When it comes to movies about dogs, we often think about the cute animated movies or perhaps the live action films with canines at the heart of the story. But what about documentaries and other non-fiction films? With Superpower Dogs, audiences get the chance to learn about some real life canine heroes, and thanks to director Daniel Ferguson, we know what it was like to capture these superheroes at work.
In an interview with NPR, Ferguson opened up about not really believing there was enough to make a movie about dogs (he admits to being more of a cat person), seeing these super pups in action, and what it was like working with dogs who are not Hollywood trained.
According to the director, he was originally skeptical about making an IMAX movies revolving around dogs.
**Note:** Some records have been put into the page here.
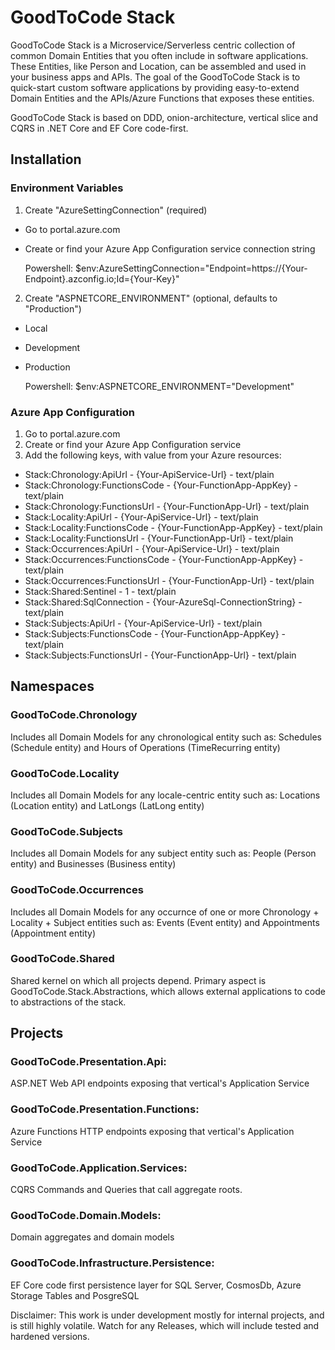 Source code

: # GoodToCode Stack

GoodToCode Stack is a Microservice/Serverless centric collection of common Domain Entities that you often include in software applications. These Entities, like Person and Location, can be assembled and used in your business apps and APIs.
The goal of the GoodToCode Stack is to quick-start custom software applications by providing easy-to-extend Domain Entities and the APIs/Azure Functions that exposes these entities.

GoodToCode Stack is based on DDD, onion-architecture, vertical slice and CQRS in .NET Core and EF Core code-first.

## Installation
### Environment Variables
1. Create "AzureSettingConnection" (required)
* Go to portal.azure.com
* Create or find your Azure App Configuration service connection string

    Powershell: $env:AzureSettingConnection="Endpoint=https://{Your-Endpoint}.azconfig.io;Id={Your-Key}"
    
2. Create "ASPNETCORE_ENVIRONMENT" (optional, defaults to "Production")
* Local
* Development
* Production

    Powershell: $env:ASPNETCORE_ENVIRONMENT="Development"

### Azure App Configuration
1. Go to portal.azure.com
2. Create or find your Azure App Configuration service 
3. Add the following keys, with value from your Azure resources:
* Stack:Chronology:ApiUrl - {Your-ApiService-Url} - text/plain
* Stack:Chronology:FunctionsCode - {Your-FunctionApp-AppKey} - text/plain
* Stack:Chronology:FunctionsUrl - {Your-FunctionApp-Url} - text/plain
* Stack:Locality:ApiUrl - {Your-ApiService-Url} - text/plain
* Stack:Locality:FunctionsCode - {Your-FunctionApp-AppKey} - text/plain
* Stack:Locality:FunctionsUrl - {Your-FunctionApp-Url} - text/plain
* Stack:Occurrences:ApiUrl - {Your-ApiService-Url} - text/plain
* Stack:Occurrences:FunctionsCode - {Your-FunctionApp-AppKey} - text/plain
* Stack:Occurrences:FunctionsUrl - {Your-FunctionApp-Url} - text/plain
* Stack:Shared:Sentinel - 1 - text/plain
* Stack:Shared:SqlConnection - {Your-AzureSql-ConnectionString} - text/plain
* Stack:Subjects:ApiUrl - {Your-ApiService-Url} - text/plain
* Stack:Subjects:FunctionsCode - {Your-FunctionApp-AppKey} - text/plain
* Stack:Subjects:FunctionsUrl - {Your-FunctionApp-Url} - text/plain

## Namespaces
### GoodToCode.Chronology
Includes all Domain Models for any chronological entity such as: Schedules (Schedule entity) and Hours of Operations (TimeRecurring entity)

### GoodToCode.Locality
Includes all Domain Models for any locale-centric entity such as: Locations (Location entity) and LatLongs (LatLong entity)

### GoodToCode.Subjects
Includes all Domain Models for any subject entity such as: People (Person entity) and Businesses (Business entity)

### GoodToCode.Occurrences
Includes all Domain Models for any occurnce of one or more Chronology + Locality + Subject entities such as: Events (Event entity) and Appointments (Appointment entity)

### GoodToCode.Shared
Shared kernel on which all projects depend. Primary aspect is GoodToCode.Stack.Abstractions, which allows external applications to code to abstractions of the stack.

## Projects
### GoodToCode.Presentation.Api: 
ASP.NET Web API endpoints exposing that vertical's Application Service

### GoodToCode.Presentation.Functions: 
Azure Functions HTTP endpoints exposing that vertical's Application Service

### GoodToCode.Application.Services: 
CQRS Commands and Queries that call aggregate roots.

### GoodToCode.Domain.Models: 
Domain aggregates and domain models

### GoodToCode.Infrastructure.Persistence: 
EF Core code first persistence layer for SQL Server, CosmosDb, Azure Storage Tables and PosgreSQL

Disclaimer: This work is under development mostly for internal projects, and is still highly volatile. Watch for any Releases, which will include tested and hardened versions.

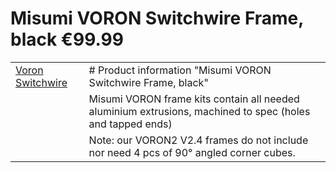
# Misumi VORON Switchwire Frame, black €99.99
| | |
|-----|-----|
| [Voron Switchwire](https://fermio.xyz/media/e0/d5/c4/1632756132/vsw-frame-250.png) | # Product information "Misumi VORON Switchwire Frame, black" |
| | Misumi VORON frame kits contain all needed aluminium extrusions, machined to spec (holes and tapped ends) |
| | Note: our VORON2 V2.4 frames do not include nor need 4 pcs of 90° angled corner cubes. | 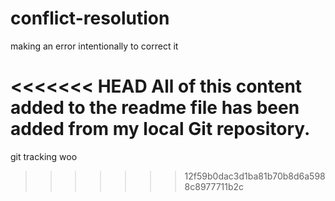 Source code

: # conflict-resolution
making an error intentionally to correct it

<<<<<<< HEAD
 All of this content added to the readme file has been added from my local Git repository.
=======

git tracking woo
>>>>>>> 12f59b0dac3d1ba81b70b8d6a5988c8977711b2c

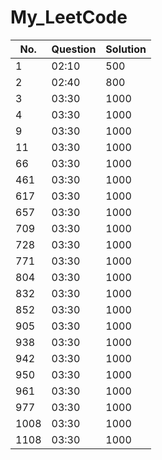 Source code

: # My_LeetCode


 No. | Question  | Solution  
-----| ----  | ---  
1    | 02:10 |  500 
2    | 02:40 |  800 
3    | 03:30 | 1000  
4    | 03:30 | 1000
9    | 03:30 | 1000
11    | 03:30 | 1000
66    | 03:30 | 1000
461    | 03:30 | 1000
617    | 03:30 | 1000
657    | 03:30 | 1000
709    | 03:30 | 1000
728    | 03:30 | 1000
771    | 03:30 | 1000
804    | 03:30 | 1000
832    | 03:30 | 1000
852    | 03:30 | 1000
905    | 03:30 | 1000
938    | 03:30 | 1000
942    | 03:30 | 1000
950    | 03:30 | 1000
961    | 03:30 | 1000
977    | 03:30 | 1000
1008    | 03:30 | 1000
1108    | 03:30 | 1000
He explained that for him it just seems like, “Dogs are ubiquitous,” which of course we understand because as dog lovers we know they are virtually everywhere. But his producer, Dominic Cunningham-Reid, decided to prove that there was a real story to be told.
The producer apparently took him on a sort of tour of facilities where these amazing dogs work, and suddenly the idea of Superpower Dogs did not seem so farfetched. In fact, it led him to six amazing dogs helping to save the world. Of course, with these dogs not being Hollywood trained actors, that meant there was a lot of room for potential failure.
And while they may have been able to gift us with an amazing movie about heroic canines, that doesn’t mean there were not plenty of moments where things may not have gone according to plan. One of the dogs followed in Superpower Dogs is Halo, who they first met when she was still a puppy. In fact, Halo was just nine weeks old when they started work on the film, and they follow her for three years.
Over the course of three years, Halo went from what Daniel Ferguson describes as a “bit of a hot mess,” to a dog that is a well-trained search and rescue hero. And she was just one of six Superpower Dogs.
Of course, when Ferguson talks about these dogs not being Hollywood trained, he knows that they are excellent at what they are already trained to do, but that doesn’t mean there wasn’t a lot of mishaps. He said that it was about working around the dogs and allowing them to do their work. But at the same time, there were still dogs colliding with cameras, slobber on the lenses, and even sausages being stolen from catering tables (we don’t blame the pups at all).
At the end of the day however, this is a movie about dogs doing amazing things. Which is why Halo is as much of a hero as the bloodhounds in Kenya who help to track poachers, or Henry, a pup working with the Canadian Avalanche Rescue Dog Association in order to save skiers from danger in the backcountry.
No matter which dog we are looking at it in this film, they are all heroes with an ability to do good that makes them seem like superheroes. And while we all think our pups are potential superheroes, we know these six definitely are thanks to Superpower Dogs.
Any time we can see dogs not only taking the spotlight but doing it in a way that reminds the world that they are heroes, we are all for it. Of course, we think all dogs are heroes so we can’t wait to see Superpower Dogs for ourselves.